Using gitea does not help if you goal is to allow non-auth'ed read-only access to the repo from a web browser. The scrapers use that to hit up every individual commit, over and over and over.

We used nginx config to prevent access to individual commits, while still leaving the "rest" of what gitea makes available read-only for non-auth'ed access unaffected.

kstrauser · 2026-02-11T20:16:16 1770840976

Every commit. Every diff between 2 different commits. Every diff with different query parameters. Git blame for each line of each commit.

Imagine a task to enumerate every possible read-only command you could make against a Git repo, and then imagine a farm of scrapers running exactly one of them per IP address.

Ugh.

PaulDavisThe1st · 2026-02-11T20:33:21 1770842001

Ugh Ugh Ugh ... and endless ughs, when all they needed was "git clone" to get the whole thing and spend as much time and energy as they wanted analyzing it.

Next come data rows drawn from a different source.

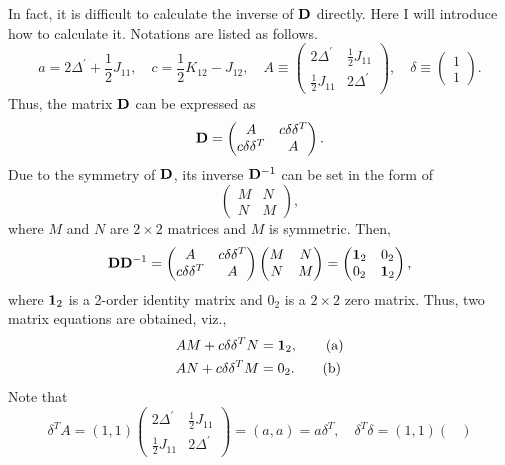 \documentclass[a4paper]{book}
\newcounter{solution}[chapter]
\newcommand{\D}{{\bf D}}
\newcommand{\I}{{\bf 1}}
\begin{document}
\begin{solution}
\begin{itemize}
	In fact, it is difficult to calculate the inverse of $\D$ directly. Here I will introduce how to calculate it. Notations are listed as follows.
	\[
		a = 2\Delta^\prime + \frac{1}{2} J_{11}, \quad c= \frac{1}{2} K_{12} - J_{12} , \quad  A \equiv \begin{pmatrix}
			2 \Delta^\prime & \frac{1}{2} J_{11} \\ \frac{1}{2} J_{11} & 2 \Delta^\prime
		\end{pmatrix}, \quad \delta \equiv \begin{pmatrix}
			1 \\ 1
		\end{pmatrix}.
	\]
	Thus, the matrix $\D$ can be expressed as
	\[
		\D = \begin{pmatrix}
			A & c \delta \delta^T \\
			c \delta \delta^T & A 
		\end{pmatrix}.
	\]
	Due to the symmetry of $\D$, its inverse $\D^{-1}$ can be set in the form of
	\[
		\begin{pmatrix}
			M & N \\
			N & M
		\end{pmatrix},
	\]
	where $M$ and $N$ are $2\times2$ matrices and $M$ is symmetric. Then,
	\[
		\D \D^{-1} = \begin{pmatrix}
			A & c \delta \delta^T \\
			c \delta \delta^T & A 
		\end{pmatrix} \begin{pmatrix}
			M & N \\
			N & M
		\end{pmatrix} = \begin{pmatrix}
			\I_2 & 0_2 \\
			0_2 & \I_2
		\end{pmatrix},
	\]
	where $\I_2$ is a 2-order identity matrix and $0_2$ is a $2 \times 2$ zero matrix. Thus, two matrix equations are obtained, viz.,
	\begin{align*}
		AM + c \delta \delta^T N &= \I_2 , \tag{a} \\
		AN + c \delta \delta^T M &= 0_2 . \tag{b}
	\end{align*}
	Note that
	\[
		\delta^T A = (1,1) \begin{pmatrix}
			2 \Delta^\prime & \frac{1}{2} J_{11} \\ \frac{1}{2} J_{11} & 2 \Delta^\prime
		\end{pmatrix} = ( a , a ) = a \delta^T, \quad \delta^T \delta = (1,1) \begin{pmatrix}

\end{pmatrix}\]
\end{itemize}
\end{solution}
\end{document}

reactordev · 2026-02-11T20:16:53 1770841013

Yuk…

   http {
       # ... other http settings
       limit_req_zone $binary_remote_addr zone=mylimit:10m rate=10r/s;
       # ...
   }


    server {
        # ... other server settings
        location / {
            limit_req zone=mylimit burst=20 nodelay;
            # ... proxy_pass or other location-specific settings
        }
    }

Rate limit read-only access at the very least. I know this is a hard problem for open source projects that have relied on web access like this for a while. Anubis?

diath · 2026-02-12T06:14:19 1770876859

Easier said than done, I have 700k requests from bots in my access.log coming from 15k different IP addresses.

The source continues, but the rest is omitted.